## ABOUT THIS TASK
In the data below, the answer is the run of lines from the line containing "Supplier evaluation process" through the line containing "Vendor scorecards track", both included; print it exactly and nothing else.

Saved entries
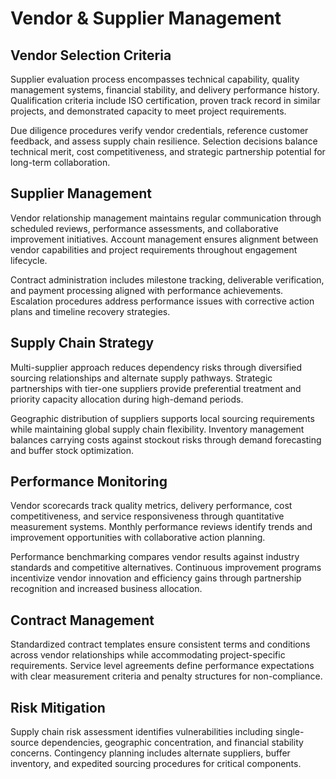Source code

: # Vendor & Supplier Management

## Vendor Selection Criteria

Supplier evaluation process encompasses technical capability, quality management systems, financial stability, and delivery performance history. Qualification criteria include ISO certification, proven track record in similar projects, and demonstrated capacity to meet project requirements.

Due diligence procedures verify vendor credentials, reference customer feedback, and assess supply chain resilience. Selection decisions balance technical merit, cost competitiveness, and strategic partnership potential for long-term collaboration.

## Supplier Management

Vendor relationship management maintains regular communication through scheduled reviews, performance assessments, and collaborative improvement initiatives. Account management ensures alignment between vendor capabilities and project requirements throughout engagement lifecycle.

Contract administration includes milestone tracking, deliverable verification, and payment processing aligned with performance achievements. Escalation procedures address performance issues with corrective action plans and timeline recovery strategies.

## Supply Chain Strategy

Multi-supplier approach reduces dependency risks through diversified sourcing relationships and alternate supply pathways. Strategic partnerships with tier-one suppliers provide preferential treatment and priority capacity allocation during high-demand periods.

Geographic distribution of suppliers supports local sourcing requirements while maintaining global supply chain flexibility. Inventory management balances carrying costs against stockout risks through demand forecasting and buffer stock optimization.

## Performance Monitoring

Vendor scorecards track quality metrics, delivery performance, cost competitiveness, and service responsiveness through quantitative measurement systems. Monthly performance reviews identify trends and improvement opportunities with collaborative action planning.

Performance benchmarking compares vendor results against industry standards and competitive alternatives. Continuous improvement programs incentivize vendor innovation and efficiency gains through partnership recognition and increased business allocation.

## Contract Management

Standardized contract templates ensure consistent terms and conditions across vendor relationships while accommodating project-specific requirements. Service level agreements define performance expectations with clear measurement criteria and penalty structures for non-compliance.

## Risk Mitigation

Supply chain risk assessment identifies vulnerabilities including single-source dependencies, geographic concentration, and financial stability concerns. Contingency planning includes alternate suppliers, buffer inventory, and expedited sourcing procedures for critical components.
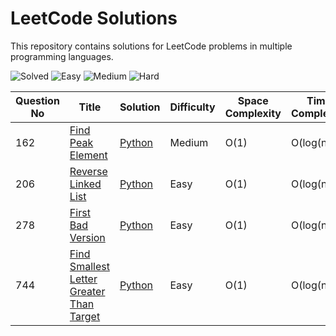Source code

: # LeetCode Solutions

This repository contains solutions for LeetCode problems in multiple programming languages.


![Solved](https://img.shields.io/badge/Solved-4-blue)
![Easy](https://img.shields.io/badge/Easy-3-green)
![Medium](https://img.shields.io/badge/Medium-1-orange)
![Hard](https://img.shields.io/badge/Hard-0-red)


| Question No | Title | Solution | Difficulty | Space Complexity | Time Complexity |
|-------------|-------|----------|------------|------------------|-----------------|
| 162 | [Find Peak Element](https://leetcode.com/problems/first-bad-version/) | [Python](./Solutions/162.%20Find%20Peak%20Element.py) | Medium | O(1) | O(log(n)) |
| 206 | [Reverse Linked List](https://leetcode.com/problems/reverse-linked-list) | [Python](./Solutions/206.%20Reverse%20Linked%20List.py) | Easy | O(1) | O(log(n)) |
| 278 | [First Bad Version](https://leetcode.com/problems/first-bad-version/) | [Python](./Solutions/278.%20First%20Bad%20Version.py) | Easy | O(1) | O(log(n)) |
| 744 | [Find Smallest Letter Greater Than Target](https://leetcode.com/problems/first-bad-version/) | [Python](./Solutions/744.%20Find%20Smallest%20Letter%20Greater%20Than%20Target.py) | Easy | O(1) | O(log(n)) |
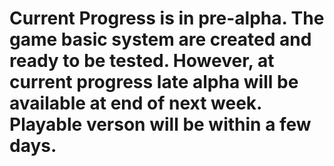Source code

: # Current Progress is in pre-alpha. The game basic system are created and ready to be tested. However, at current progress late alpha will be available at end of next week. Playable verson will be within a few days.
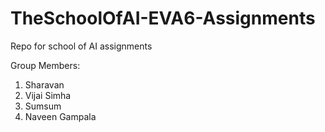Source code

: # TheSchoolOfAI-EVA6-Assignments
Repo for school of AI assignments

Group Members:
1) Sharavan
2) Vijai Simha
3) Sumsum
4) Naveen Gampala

## WRITTEN ANSWER
Supplier evaluation process encompasses technical capability, quality management systems, financial stability, and delivery performance history. Qualification criteria include ISO certification, proven track record in similar projects, and demonstrated capacity to meet project requirements.

Due diligence procedures verify vendor credentials, reference customer feedback, and assess supply chain resilience. Selection decisions balance technical merit, cost competitiveness, and strategic partnership potential for long-term collaboration.

## Supplier Management

Vendor relationship management maintains regular communication through scheduled reviews, performance assessments, and collaborative improvement initiatives. Account management ensures alignment between vendor capabilities and project requirements throughout engagement lifecycle.

Contract administration includes milestone tracking, deliverable verification, and payment processing aligned with performance achievements. Escalation procedures address performance issues with corrective action plans and timeline recovery strategies.

## Supply Chain Strategy

Multi-supplier approach reduces dependency risks through diversified sourcing relationships and alternate supply pathways. Strategic partnerships with tier-one suppliers provide preferential treatment and priority capacity allocation during high-demand periods.

Geographic distribution of suppliers supports local sourcing requirements while maintaining global supply chain flexibility. Inventory management balances carrying costs against stockout risks through demand forecasting and buffer stock optimization.

## Performance Monitoring

Vendor scorecards track quality metrics, delivery performance, cost competitiveness, and service responsiveness through quantitative measurement systems. Monthly performance reviews identify trends and improvement opportunities with collaborative action planning.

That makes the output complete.